Eine dieser Frauen ist die in der Ukraine bekannte, Musikerin Zi Faámelu:
»Ich habe Angst, mein Zuhause zu verlassen, nicht nur wegen des Krieges, sondern auch, weil ich um meine Sicherheit als Transfrau fürchte. Viele Menschen haben Waffen. Das ist eine sehr beängstigende Situation. (…) In der Ukraine ist Krieg ausgebrochen, aber der Kampf um die Akzeptanz von Transsexuellen ist sozusagen gerade der Krieg im Krieg. Dies ist kein sehr regenbogenfreundlicher Ort hier.
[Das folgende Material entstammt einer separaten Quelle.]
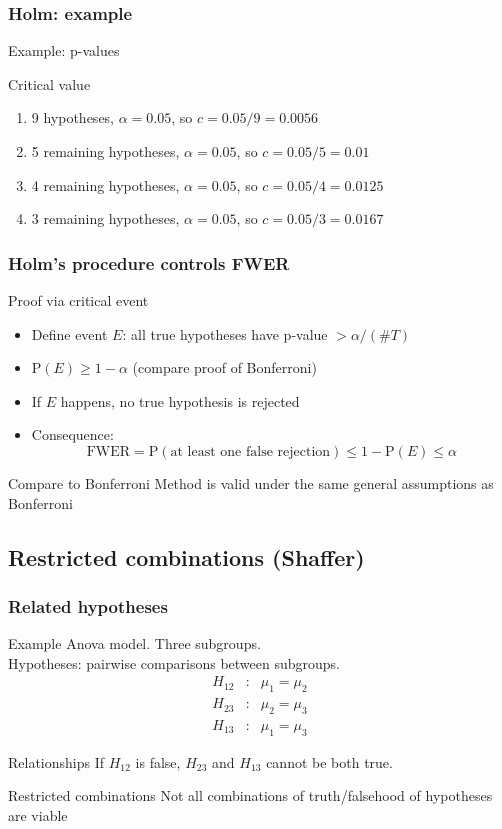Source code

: \documentclass[compress]{beamer}
\newcommand{\bb}[1]{\begin{block}{#1}}
\newcommand{\eb}{\end{block}}
\newcommand{\bi}{\begin {itemize}}
\newcommand{\ei}{\end{itemize}}
\newcommand{\be}{\begin {enumerate}}
\newcommand{\ee}{\end{enumerate}}
\newcommand{\bfr}[1]{\begin{frame} \frametitle{#1}}
\begin{document}
\bfr{Holm: example}
  \bb{Example: p-values}
  \hspace*{-1cm}
  {\footnotesize
  }
  \eb
  \bb{Critical value}
    \be
      \item 9 hypotheses, $\alpha=0.05$, so $c = 0.05/9 = 0.0056$
      \item<3-> 5 remaining hypotheses, $\alpha=0.05$, so $c = 0.05/5 = 0.01$
      \item<5-> 4 remaining hypotheses, $\alpha=0.05$, so $c = 0.05/4 = 0.0125$
      \item<7> 3 remaining hypotheses, $\alpha=0.05$, so $c = 0.05/3 = 0.0167$
    \ee
  \eb
\end{frame}


\bfr{Holm's procedure controls FWER}
  \bb{Proof via critical event}
    \bi
      \item Define event $E$: all true hypotheses have p-value $> \alpha/(\#T)$
      \item $\mathrm{P}(E)\geq1-\alpha$ (compare proof of Bonferroni)
      \item If $E$ happens, no true hypothesis is rejected
      \item Consequence:
      \[
      \textrm{FWER} = \mathrm{P}(\textrm{at least one false rejection}) \leq 1-\mathrm{P}(E)\leq\alpha
      \]
    \ei
  \eb
  \bb{Compare to Bonferroni}
    Method is valid under the same general assumptions as Bonferroni
  \eb
\end{frame}


\subsection{Restricted combinations (Shaffer)}

\bfr{Related hypotheses}
  \bb{Example}
    Anova model. Three subgroups.\\
    Hypotheses: pairwise comparisons between subgroups.
    \begin{eqnarray*}
      H_{12}&:& \mu_1=\mu_2\\
      H_{23}&:& \mu_2=\mu_3\\
      H_{13}&:& \mu_1=\mu_3
    \end{eqnarray*}
  \eb
  \bb{Relationships}
    If $H_{12}$ is false, $H_{23}$ and $H_{13}$ cannot be both true.
  \eb
  \bb{Restricted combinations}
    Not all combinations of truth/falsehood of hypotheses are viable
  \eb
\end{frame}
\end{document}
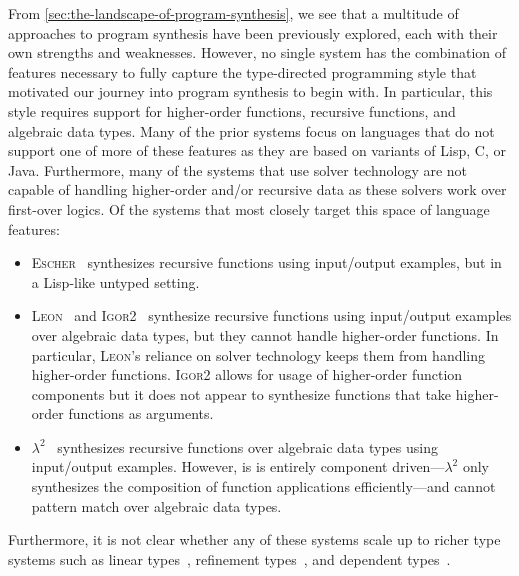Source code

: From \autoref{sec:the-landscape-of-program-synthesis}, we see that a multitude of approaches to program synthesis have been previously explored, each with their own strengths and weaknesses.
However, no single system has the combination of features necessary to fully capture the type-directed programming style that motivated our journey into program synthesis to begin with.
In particular, this style requires support for higher-order functions, recursive functions, and algebraic data types.
Many of the prior systems focus on languages that do not support one of more of these features as they are based on variants of Lisp, C, or Java.
Furthermore, many of the systems that use solver technology are not capable of handling higher-order and/or recursive data as these solvers work over first-over logics.
Of the systems that most closely target this space of language features:
\begin{itemize}
  \item \textsc{Escher}~\citep{albarghouthi-cav-2013} synthesizes recursive functions using input/output examples, but in a Lisp-like untyped setting.
  \item \textsc{Leon}~\citep{kuncak-pldi-2010} and \textsc{Igor2}~\citep{hofmann-aaip-2010} synthesize recursive functions using input/output examples over algebraic data types, but they cannot handle higher-order functions.
    In particular, \textsc{Leon}'s reliance on solver technology keeps them from handling higher-order functions.
    \textsc{Igor2} allows for usage of higher-order function components but it does not appear to synthesize functions that take higher-order functions as arguments.
  \item $λ^2$~\citep{feser-pldi-2015} synthesizes recursive functions over algebraic data types using input/output examples.
    However, is is entirely component driven---$λ^2$ only synthesizes the composition of function applications efficiently---and cannot pattern match over algebraic data types.
\end{itemize}
Furthermore, it is not clear whether any of these systems scale up to richer type systems such as linear types~\citep{girard-1987}, refinement types~\citep{freeman-pldi-1991}, and dependent types~\citep{martin-lof-1984}.

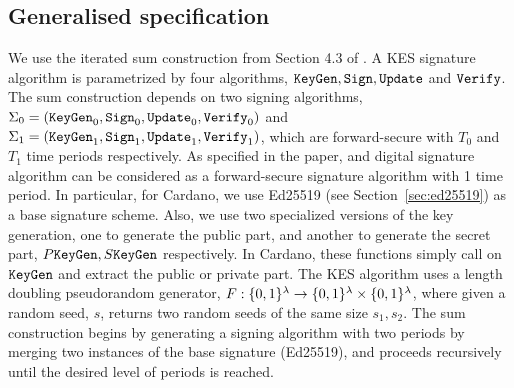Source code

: \subsection{Generalised specification}
\newcommand{\update}{\texttt{Update}}
\newcommand{\pkeygen}{P\keygen}
\newcommand{\skeygen}{S\keygen}
\newcommand{\prf}{F}
\newcommand{\seed}{r}
\newcommand{\accept}{\texttt{true}}
\newcommand{\reject}{\texttt{false}}
We use the iterated sum construction from Section 4.3 of \cite{cryptoeprint:2001:034}.
A KES signature algorithm is parametrized by four algorithms, $\keygen, \sign, \update$ and $\texttt{Verify}$. The sum construction depends on two signing algorithms, $\Sigma_0 = (\keygen_0, \sign_0, \allowbreak\update_0, \verify_0)$ and $\Sigma_1 = (\keygen_1, \sign_1, \update_1, \verify_1)$, which are forward-secure with $T_0$ and $T_1$ time periods respectively. As specified in the paper, and digital signature algorithm can be considered as a forward-secure signature algorithm with 1 time period. In particular, for Cardano, we use Ed25519 (see Section~\ref{sec:ed25519}) as a base signature scheme. Also, we use two specialized versions of the key generation, one to generate the public
part, and another to generate the secret part, $\pkeygen, \skeygen$ respectively. In Cardano, 
these functions simply call on $\texttt{KeyGen}$ and extract the public or private part. The KES algorithm
uses a length doubling pseudorandom generator, $\prf:\{0,1\}^{\secparam}\rightarrow\{0,1\}^{\secparam}\times\{0,1\}^{\secparam}$, where given a random seed, $s$, returns two random seeds of the same size $s_1, s_2$. The sum construction begins by generating a signing algorithm with two periods by merging two instances of the base signature (Ed25519), and proceeds recursively until the desired level of periods is reached. 
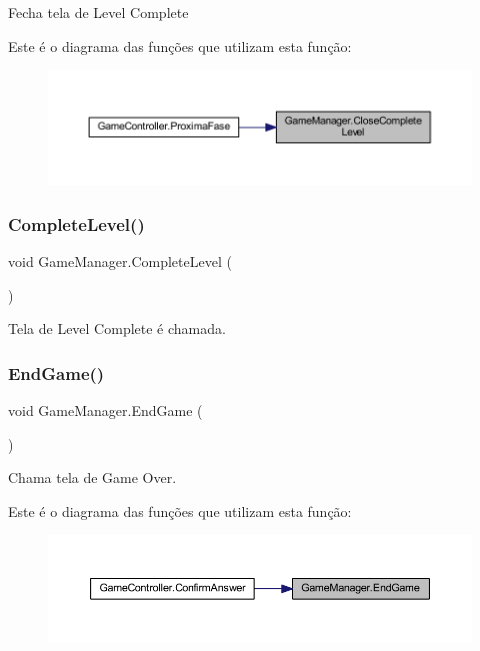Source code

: Fecha tela de \textquotesingle{}Level Complete\textquotesingle{} 

Este é o diagrama das funções que utilizam esta função\+:
\nopagebreak
\begin{figure}[H]
\begin{center}
\leavevmode
\includegraphics[width=350pt]{class_game_manager_ae7ca31f79eef5dfa0dd3ebac36cfdc39_icgraph}
\end{center}
\end{figure}
\mbox{\label{class_game_manager_a37926cd1481f41fd1665abb4f08ea547}} 
\subsubsection{CompleteLevel()}
{\footnotesize\ttfamily void Game\+Manager.\+Complete\+Level (\begin{DoxyParamCaption}{ }\end{DoxyParamCaption})}



Tela de \textquotesingle{}Level Complete\textquotesingle{} é chamada. 

\mbox{\label{class_game_manager_a0c10b4d89c6e37a4433a54a5b7b04500}} 
\subsubsection{EndGame()}
{\footnotesize\ttfamily void Game\+Manager.\+End\+Game (\begin{DoxyParamCaption}{ }\end{DoxyParamCaption})}



Chama tela de \textquotesingle{}Game Over\textquotesingle{}. 

Este é o diagrama das funções que utilizam esta função\+:
\nopagebreak
\begin{figure}[H]
\begin{center}
\leavevmode
\includegraphics[width=350pt]{class_game_manager_a0c10b4d89c6e37a4433a54a5b7b04500_icgraph}
\end{center}
\end{figure}
\mbox{\label{class_game_manager_aa5c30fd232656ad8bfe61cf9d6f65860}} 
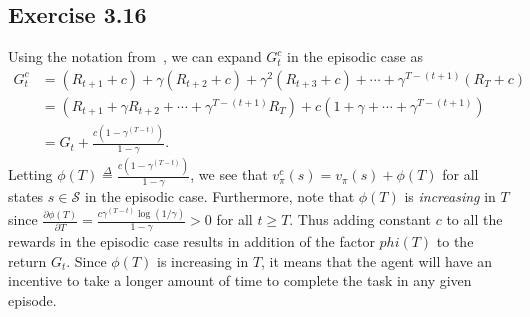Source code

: \documentclass[10pt]{article}
\newcommand{\ldef}{\stackrel{\Delta}{=}}
\begin{document}
	\subsection*{Exercise 3.16}
	\label{ss:3.16}
	Using the notation from~, we can expand $G_t^c$ in the episodic case as
	\begin{align*}
	G_t^c &= (R_{t+1}+c) + \gamma(R_{t+2}+c) + \gamma^2 (R_{t+3}+c) + \cdots + \gamma^{T-(t+1)}(R_{T} + c)\\
	&= \left(R_{t+1} + \gamma R_{t+2} + \cdots + \gamma^{T-(t+1)}R_{T} \right) + c\left(1+\gamma+\cdots+\gamma^{T-(t+1)} \right)\\
	&= G_t + \frac{c(1-\gamma^{(T-t)})}{1-\gamma}.
	\end{align*}
	Letting $\phi(T) \ldef \frac{c(1-\gamma^{(T-t)})}{1-\gamma}$, we see that $v_\pi^c(s) = v_\pi(s) + \phi(T)$ for all states $s\in\mathcal{S}$ in the episodic case. Furthermore, note that $\phi(T)$ is \emph{increasing} in $T$ since $\frac{\partial \phi(T)}{\partial T} = \frac{c\gamma^{(T-t)}\log(1/\gamma)}{1-\gamma}>0$ for all $t\geq T$. Thus adding constant $c$ to all the rewards in the episodic case results in addition of the factor $phi(T)$ to the return $G_t$. Since $\phi(T)$ is increasing in $T$, it means that the agent will have an incentive to take a longer amount of time to complete the task in any given episode.
\end{document}
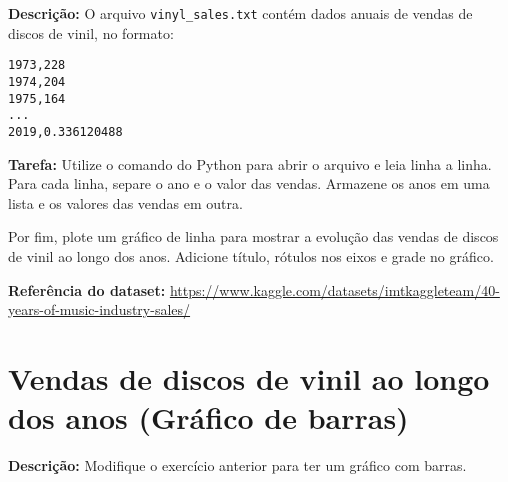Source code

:\textbf{Descrição:}  
O arquivo \texttt{vinyl\_sales.txt} contém dados anuais de vendas de discos de vinil, no formato:

\begin{verbatim}
1973,228
1974,204
1975,164
...
2019,0.336120488
\end{verbatim}

\textbf{Tarefa:}  
Utilize o comando do Python para abrir o arquivo e leia linha a linha.  
Para cada linha, separe o ano e o valor das vendas.  
Armazene os anos em uma lista e os valores das vendas em outra.  

Por fim, plote um gráfico de linha para mostrar a evolução das vendas de discos de vinil ao longo dos anos.  
Adicione título, rótulos nos eixos e grade no gráfico.

\textbf{Referência do dataset:}  
\url{https://www.kaggle.com/datasets/imtkaggleteam/40-years-of-music-industry-sales/}

\section{Vendas de discos de vinil ao longo dos anos (Gráfico de barras)}

\textbf{Descrição:}  
Modifique o exercício anterior para ter um gráfico com barras.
Das Leben für trans-Menschen ist hier sehr düster! Trans-Frauen fühlen sich hoffnungslos und verzweifelt.«
Queere Menschen haben es in der Ukraine ohnehin schon nicht leicht, da das Ausbrechen aus Geschlechterrollen als Angriff auf die traditionellen Rollen und damit als Angriff auf das Konstruckt der Kernfamilie gesehen wird. Diese spielt in der ukranischen Geselschaft eine hervorgehobene Rolle. Der cis- heterosexuelle Teil der Gesellschaft hat eine diffuse Angst vor queeren und trans Menschen. Dieser wahnhafte Hass entläd sich auch auf offener Straße. Um sich vor den gewalttätigen Angriffen und Anfeindungen zu schützen findet queeres Leben vor allem im Privaten statt. Zu öffentlichen Veranstaltungen der queeren Szene, wie der Kiew Pride kamen nur um die 200 Menschen zusammen, aus Angst erkannt und somit geroutet oder angegriffen zu werden. 2015 beispielsweise attackierte ein maskierter Mob die Pride – bewaffnet mit Pfefferspray und Leuchtraketen, die sie mit Nägeln in Rohrbomben verwandelt hatten. Ein Polizist wurde an der Halsschlagader getroffen und musste ins Krankenhaus gebracht werden. Die Situation der LGBTIQ+ in Russland und Weißrussland ist ähnlich. In Tschetschenien werden queere Menschen verschleppt und gefoltert – mit staatlicher Duldung oder sogar mit aktiver Beteiligung staatlicher Organe. Der Einmarsch russischer Truppen und ihrer Verbündeten in die Ukraine erhöht damit akut das Risiko für queere Menschen nicht nur durch Bombenangriffe zu sterben, sondern auch Opfer gezielter Hinrichtungen durch die Besatzer zu werden.
Refusing war matters
Alle wehrfähigen Männer im Alter von 18 bis 60 Jahren werden in der Ukraine aktuell zum Wehrdienst eingezogen. Videos kursieren im Netz, die zeigen, wie junge Männer in ein Auto gezerrt werden, um an der ukrainischen Front gegen die russichen Truppen zu kämpfen. Junge Erwachsene werden nach drei Tagen Grundausbildung mit Waffen, Helmen und Knieschonern ausgestattet und an die Front geschickt. Auch auf russischer Seite kämpfen viele, die gerade einmal 19 Jahre alt sind. »Das ist halt im Krieg so« mögen mache sagen. Und ja, das ist so im Krieg. Dennoch darf sich damit nicht abgefunden werden. Für beide Seiten gilt, dass Desertieren eine legitime Entscheidung und eine Friedenstat ist.
Wie 2015, nur anders
Schwarze Geflüchtete, die es unter Mühen aus der Ukraine geschafft haben, wurden/werden auf der polnischen Seite der Grenze u.a. von Nazihools bedroht und angegriffen. Aus Zügen werden sie bei der Ausreise von polnischem Bahnpersonal und deutscher Bundespolizei rausgeholt und an der Weiterfahrt gehindert. Der Grund: Ihre nicht vorhandenen Pässe – und natürlich ihre Hautfarbe, auch wenn die Bundespolizei dies tunlichst nicht zugeben möchte. Diese sprach in einer Botschaft auf Twitter von »Trittbrettfahrern«, die man aus dem »Vertriebenenstrom« filtern wolle.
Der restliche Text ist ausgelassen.